> [WHAT NEEDS TO BE DONE]: Everything from the line containing "The calculations are similar." through the line containing "Vertex 1 has" should be repeated exactly, and nothing else from the data.

[INFORMATION SUPPLIED Boundary: Start]

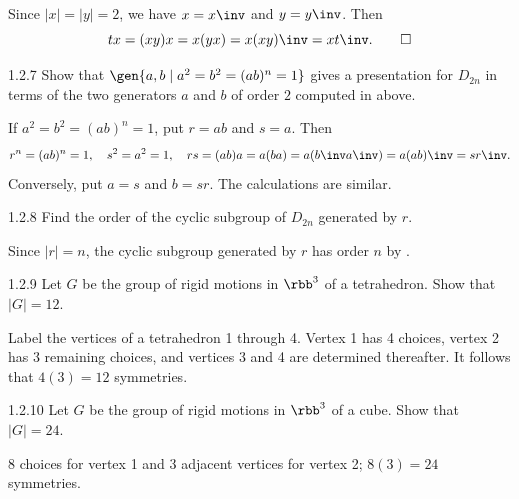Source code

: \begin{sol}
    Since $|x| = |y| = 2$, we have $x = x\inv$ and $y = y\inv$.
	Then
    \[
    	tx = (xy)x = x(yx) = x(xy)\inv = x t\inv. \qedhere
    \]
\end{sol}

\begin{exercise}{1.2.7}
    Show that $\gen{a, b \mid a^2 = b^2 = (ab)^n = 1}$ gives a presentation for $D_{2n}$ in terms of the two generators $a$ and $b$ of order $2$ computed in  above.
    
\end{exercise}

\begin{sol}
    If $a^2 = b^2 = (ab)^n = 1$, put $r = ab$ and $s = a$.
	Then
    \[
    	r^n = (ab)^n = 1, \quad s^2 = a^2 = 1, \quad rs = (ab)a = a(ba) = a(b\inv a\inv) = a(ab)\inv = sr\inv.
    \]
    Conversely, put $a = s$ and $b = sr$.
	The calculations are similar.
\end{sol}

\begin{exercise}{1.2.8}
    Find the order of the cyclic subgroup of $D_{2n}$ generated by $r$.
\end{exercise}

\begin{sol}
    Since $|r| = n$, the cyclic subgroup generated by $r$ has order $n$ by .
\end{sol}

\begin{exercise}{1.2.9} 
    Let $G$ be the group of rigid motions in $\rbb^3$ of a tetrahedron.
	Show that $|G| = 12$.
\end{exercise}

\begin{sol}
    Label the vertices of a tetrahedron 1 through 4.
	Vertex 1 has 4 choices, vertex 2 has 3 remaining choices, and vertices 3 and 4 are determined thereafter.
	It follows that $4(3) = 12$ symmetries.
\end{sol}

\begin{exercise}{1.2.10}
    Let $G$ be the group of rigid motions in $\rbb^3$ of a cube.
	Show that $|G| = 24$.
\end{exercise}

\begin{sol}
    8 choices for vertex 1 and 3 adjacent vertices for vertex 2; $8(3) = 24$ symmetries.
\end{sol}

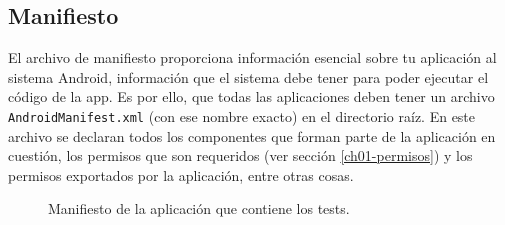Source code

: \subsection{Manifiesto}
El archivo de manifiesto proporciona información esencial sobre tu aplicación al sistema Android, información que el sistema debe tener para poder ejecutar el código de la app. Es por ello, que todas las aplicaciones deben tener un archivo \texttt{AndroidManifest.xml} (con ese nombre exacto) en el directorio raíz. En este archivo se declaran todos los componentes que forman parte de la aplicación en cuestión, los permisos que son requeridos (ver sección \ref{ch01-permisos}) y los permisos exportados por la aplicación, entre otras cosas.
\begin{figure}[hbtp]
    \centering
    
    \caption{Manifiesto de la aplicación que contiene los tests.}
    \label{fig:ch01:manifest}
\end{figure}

[INFORMATION SUPPLIED Boundary: End]

> [WRITTEN REPLY]:
	The calculations are similar.
\end{sol}

\begin{exercise}{1.2.8}
    Find the order of the cyclic subgroup of $D_{2n}$ generated by $r$.
\end{exercise}

\begin{sol}
    Since $|r| = n$, the cyclic subgroup generated by $r$ has order $n$ by .
\end{sol}

\begin{exercise}{1.2.9} 
    Let $G$ be the group of rigid motions in $\rbb^3$ of a tetrahedron.
	Show that $|G| = 12$.
\end{exercise}

\begin{sol}
    Label the vertices of a tetrahedron 1 through 4.
	Vertex 1 has 4 choices, vertex 2 has 3 remaining choices, and vertices 3 and 4 are determined thereafter.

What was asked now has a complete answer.